━━━ Record set
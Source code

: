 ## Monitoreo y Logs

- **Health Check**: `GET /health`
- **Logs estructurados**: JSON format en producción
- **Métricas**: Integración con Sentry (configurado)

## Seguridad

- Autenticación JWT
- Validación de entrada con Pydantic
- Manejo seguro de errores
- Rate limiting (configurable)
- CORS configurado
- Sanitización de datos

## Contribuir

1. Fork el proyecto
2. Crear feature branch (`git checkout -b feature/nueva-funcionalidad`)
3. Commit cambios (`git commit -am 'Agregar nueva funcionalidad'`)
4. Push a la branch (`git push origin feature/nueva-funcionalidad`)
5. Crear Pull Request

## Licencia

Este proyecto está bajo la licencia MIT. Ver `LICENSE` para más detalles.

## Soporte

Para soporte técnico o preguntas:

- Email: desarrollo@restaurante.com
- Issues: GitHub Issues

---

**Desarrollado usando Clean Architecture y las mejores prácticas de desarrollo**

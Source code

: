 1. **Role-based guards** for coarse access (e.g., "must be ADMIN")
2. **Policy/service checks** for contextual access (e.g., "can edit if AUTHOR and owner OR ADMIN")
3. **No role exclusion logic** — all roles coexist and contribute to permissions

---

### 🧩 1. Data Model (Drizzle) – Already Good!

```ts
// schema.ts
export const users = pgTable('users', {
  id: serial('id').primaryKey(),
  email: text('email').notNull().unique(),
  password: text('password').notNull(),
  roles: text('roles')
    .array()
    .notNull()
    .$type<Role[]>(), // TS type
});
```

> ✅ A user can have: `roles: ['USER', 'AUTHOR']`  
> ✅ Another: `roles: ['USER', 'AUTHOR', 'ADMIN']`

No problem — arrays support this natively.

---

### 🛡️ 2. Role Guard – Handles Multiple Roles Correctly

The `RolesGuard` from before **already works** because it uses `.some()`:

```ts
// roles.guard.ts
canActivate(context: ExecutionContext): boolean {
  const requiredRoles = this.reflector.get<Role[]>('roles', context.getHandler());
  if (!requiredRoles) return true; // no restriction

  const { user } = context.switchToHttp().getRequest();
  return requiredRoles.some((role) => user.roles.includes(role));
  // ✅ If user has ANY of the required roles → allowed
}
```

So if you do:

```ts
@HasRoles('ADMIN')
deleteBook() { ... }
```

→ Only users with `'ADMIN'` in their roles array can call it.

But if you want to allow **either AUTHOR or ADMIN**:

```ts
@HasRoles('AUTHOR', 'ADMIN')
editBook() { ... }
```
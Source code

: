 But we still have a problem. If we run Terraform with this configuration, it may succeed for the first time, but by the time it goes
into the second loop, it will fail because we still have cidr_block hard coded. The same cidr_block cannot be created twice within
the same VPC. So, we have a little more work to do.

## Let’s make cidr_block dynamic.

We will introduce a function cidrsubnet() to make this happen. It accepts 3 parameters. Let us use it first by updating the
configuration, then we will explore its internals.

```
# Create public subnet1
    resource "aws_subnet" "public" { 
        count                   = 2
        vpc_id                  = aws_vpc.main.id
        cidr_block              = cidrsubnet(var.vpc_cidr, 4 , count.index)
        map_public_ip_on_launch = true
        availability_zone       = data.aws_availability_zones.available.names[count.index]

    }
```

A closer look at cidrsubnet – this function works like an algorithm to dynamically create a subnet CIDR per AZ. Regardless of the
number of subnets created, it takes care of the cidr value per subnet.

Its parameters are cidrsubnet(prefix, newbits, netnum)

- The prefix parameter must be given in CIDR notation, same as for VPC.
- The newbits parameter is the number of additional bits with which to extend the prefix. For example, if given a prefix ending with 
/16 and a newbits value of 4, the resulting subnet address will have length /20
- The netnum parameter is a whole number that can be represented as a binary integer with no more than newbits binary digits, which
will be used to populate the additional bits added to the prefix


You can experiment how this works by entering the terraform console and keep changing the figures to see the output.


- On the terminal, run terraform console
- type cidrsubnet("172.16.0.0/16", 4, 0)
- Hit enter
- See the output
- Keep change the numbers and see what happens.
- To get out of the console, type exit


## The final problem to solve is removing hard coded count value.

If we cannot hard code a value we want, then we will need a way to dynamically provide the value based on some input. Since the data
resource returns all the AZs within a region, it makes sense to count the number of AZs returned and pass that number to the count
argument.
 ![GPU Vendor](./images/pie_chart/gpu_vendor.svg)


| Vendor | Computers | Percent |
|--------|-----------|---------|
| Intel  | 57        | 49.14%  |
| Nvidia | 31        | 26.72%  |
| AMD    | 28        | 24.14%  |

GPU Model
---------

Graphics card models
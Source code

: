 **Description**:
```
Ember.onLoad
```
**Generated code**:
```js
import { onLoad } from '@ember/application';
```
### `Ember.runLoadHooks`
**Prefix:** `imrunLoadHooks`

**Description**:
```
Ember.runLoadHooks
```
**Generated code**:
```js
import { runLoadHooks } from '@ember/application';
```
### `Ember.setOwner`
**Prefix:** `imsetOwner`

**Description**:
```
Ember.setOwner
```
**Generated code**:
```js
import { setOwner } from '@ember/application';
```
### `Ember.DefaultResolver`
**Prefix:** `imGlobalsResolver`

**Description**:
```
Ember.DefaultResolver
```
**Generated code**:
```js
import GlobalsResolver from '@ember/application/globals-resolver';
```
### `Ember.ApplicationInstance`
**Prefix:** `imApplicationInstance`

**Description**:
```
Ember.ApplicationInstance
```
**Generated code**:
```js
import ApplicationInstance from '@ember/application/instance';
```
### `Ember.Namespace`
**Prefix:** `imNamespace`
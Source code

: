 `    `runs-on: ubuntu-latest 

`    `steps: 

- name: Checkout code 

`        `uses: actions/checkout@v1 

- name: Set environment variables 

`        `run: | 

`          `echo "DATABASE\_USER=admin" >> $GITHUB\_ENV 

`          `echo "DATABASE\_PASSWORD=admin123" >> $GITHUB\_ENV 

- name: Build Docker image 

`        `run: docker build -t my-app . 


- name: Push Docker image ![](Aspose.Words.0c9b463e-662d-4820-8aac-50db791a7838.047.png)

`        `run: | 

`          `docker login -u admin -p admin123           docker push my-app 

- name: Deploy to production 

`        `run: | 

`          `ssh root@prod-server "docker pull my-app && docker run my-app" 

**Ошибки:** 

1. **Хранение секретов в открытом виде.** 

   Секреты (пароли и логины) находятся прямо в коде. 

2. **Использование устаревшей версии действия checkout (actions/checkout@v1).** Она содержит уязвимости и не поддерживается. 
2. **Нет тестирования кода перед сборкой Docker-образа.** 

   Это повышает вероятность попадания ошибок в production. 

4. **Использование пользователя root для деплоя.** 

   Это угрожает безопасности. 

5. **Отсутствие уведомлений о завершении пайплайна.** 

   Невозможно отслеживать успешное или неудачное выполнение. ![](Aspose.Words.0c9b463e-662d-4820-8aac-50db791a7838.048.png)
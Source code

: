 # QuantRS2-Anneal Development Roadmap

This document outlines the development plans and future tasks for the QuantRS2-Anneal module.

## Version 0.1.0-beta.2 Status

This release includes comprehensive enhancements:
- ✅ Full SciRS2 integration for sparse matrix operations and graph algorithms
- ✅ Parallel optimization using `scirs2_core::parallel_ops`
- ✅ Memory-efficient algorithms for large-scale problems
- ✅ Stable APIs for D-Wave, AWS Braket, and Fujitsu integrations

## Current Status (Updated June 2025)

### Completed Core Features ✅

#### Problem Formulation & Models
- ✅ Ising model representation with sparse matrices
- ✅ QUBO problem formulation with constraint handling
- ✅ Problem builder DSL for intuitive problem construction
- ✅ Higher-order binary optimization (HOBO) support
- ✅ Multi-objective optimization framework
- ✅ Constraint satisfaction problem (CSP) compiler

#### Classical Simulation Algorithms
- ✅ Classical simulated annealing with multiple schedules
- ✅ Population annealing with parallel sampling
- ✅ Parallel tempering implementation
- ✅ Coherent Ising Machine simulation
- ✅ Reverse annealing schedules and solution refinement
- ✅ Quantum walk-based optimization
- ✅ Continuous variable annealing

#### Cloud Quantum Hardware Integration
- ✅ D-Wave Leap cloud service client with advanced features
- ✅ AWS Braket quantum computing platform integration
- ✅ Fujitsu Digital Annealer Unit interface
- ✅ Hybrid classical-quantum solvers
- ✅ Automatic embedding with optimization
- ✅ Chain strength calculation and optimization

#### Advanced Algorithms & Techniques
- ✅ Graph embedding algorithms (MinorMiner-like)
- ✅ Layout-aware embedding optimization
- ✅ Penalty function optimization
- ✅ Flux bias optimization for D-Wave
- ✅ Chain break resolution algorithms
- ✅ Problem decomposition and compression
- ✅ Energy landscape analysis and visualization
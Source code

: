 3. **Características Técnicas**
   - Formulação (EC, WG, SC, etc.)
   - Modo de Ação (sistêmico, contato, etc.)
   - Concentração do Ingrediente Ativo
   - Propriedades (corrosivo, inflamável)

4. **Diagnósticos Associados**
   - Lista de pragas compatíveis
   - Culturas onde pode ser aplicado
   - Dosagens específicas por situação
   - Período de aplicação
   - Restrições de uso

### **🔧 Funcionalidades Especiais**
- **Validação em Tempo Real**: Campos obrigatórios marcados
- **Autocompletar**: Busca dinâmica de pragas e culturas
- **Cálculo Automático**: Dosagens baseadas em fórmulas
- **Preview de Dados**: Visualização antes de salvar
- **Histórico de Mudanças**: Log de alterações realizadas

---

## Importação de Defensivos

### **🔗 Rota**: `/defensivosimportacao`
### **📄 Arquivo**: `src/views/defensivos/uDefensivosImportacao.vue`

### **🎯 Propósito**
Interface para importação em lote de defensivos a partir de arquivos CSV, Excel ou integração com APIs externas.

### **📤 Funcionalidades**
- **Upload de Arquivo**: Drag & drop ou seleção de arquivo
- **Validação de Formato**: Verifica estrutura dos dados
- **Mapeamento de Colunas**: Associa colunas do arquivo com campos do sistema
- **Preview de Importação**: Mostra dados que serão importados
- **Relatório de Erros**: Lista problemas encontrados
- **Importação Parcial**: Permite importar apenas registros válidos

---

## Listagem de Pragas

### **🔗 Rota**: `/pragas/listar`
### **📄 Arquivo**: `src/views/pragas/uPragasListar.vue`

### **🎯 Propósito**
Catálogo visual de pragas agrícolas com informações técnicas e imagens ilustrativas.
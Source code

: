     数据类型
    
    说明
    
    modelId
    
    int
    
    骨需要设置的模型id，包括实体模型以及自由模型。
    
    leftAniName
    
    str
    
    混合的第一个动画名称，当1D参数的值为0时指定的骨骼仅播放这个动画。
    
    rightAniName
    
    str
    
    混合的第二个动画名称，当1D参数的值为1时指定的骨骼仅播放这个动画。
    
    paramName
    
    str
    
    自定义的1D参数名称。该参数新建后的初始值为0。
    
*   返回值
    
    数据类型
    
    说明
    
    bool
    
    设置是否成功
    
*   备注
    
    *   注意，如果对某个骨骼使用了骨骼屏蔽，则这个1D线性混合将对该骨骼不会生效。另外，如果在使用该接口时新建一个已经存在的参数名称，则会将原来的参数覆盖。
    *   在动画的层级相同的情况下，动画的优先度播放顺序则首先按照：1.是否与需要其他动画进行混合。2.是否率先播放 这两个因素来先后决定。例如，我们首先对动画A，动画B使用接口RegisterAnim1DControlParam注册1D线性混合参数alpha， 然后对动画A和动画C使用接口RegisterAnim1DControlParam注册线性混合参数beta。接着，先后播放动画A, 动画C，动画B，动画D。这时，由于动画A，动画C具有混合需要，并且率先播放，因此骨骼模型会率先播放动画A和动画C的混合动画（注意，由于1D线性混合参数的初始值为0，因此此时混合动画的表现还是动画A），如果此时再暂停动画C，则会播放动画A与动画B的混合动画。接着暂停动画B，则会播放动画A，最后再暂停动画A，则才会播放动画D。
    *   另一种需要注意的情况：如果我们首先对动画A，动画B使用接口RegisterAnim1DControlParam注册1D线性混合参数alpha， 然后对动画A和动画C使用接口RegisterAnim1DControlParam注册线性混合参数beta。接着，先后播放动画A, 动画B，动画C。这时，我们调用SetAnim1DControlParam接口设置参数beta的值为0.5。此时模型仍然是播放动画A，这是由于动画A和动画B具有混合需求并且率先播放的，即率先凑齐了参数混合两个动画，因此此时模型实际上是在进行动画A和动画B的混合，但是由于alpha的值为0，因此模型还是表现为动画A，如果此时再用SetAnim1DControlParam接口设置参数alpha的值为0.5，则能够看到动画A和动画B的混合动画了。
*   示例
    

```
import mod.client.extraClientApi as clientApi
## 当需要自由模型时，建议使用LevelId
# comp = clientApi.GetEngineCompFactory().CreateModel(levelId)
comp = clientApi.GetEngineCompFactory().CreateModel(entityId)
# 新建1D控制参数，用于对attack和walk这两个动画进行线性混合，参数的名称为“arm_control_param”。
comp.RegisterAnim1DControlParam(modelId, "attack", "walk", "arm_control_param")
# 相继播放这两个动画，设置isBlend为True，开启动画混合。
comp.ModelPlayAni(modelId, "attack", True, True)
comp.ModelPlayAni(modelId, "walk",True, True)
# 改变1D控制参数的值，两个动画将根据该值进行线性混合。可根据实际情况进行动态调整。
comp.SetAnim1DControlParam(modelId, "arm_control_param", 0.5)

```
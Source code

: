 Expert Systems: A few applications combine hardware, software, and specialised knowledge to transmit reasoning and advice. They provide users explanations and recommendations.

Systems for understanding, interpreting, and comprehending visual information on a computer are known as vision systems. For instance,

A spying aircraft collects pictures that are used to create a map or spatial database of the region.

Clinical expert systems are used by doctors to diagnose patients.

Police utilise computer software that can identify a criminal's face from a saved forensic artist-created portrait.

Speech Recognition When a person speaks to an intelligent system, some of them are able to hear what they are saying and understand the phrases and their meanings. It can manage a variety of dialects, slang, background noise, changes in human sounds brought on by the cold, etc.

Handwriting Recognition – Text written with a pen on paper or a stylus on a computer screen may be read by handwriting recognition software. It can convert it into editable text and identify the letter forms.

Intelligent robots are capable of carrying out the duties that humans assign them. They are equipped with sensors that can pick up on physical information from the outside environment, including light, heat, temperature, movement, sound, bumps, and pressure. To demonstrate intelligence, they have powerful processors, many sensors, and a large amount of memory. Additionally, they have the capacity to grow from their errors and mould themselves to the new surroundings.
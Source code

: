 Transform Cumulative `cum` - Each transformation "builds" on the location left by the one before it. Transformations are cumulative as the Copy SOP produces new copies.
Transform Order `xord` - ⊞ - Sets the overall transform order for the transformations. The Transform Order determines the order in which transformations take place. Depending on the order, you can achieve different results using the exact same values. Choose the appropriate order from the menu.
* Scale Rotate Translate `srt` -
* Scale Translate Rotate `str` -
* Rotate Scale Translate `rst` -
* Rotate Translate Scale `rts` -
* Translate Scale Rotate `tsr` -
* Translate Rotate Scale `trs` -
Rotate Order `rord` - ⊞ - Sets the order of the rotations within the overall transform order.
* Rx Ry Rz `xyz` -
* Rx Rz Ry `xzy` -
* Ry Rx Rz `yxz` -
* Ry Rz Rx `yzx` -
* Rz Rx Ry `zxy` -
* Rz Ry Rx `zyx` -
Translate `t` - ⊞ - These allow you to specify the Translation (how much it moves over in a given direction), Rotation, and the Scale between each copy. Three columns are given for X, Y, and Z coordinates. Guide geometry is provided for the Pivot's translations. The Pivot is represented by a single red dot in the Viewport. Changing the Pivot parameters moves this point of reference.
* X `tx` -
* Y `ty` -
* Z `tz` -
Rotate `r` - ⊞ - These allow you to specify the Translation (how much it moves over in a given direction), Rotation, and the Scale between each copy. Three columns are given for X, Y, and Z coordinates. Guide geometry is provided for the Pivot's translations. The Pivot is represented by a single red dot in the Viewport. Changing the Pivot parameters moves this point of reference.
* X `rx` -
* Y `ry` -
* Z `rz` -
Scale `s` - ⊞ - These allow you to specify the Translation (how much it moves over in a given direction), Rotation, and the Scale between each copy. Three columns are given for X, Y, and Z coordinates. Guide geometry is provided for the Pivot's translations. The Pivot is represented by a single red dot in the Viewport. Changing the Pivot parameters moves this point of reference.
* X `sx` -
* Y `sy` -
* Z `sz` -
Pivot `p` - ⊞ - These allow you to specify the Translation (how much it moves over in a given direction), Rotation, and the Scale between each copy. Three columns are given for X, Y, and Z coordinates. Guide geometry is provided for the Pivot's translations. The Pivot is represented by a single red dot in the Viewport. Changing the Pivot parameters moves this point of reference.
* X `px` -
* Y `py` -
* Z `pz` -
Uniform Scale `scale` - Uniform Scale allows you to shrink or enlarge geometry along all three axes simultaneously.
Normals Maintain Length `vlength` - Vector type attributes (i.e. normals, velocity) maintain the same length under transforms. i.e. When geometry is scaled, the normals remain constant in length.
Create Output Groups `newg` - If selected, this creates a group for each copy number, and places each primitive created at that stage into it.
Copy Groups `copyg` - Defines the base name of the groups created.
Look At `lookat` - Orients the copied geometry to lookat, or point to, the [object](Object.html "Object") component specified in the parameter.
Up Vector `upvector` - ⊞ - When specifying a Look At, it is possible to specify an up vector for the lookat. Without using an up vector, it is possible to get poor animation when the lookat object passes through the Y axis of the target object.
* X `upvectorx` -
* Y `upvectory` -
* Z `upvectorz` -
━━━━━━
Task to complete: The lines to copy run from the one containing "the target object." through the last line above. Copy them exactly and include nothing else.

Your solution:
Up Vector `upvector` - ⊞ - When specifying a Look At, it is possible to specify an up vector for the lookat. Without using an up vector, it is possible to get poor animation when the lookat object passes through the Y axis of the target object.
* X `upvectorx` -
* Y `upvectory` -
* Z `upvectorz` -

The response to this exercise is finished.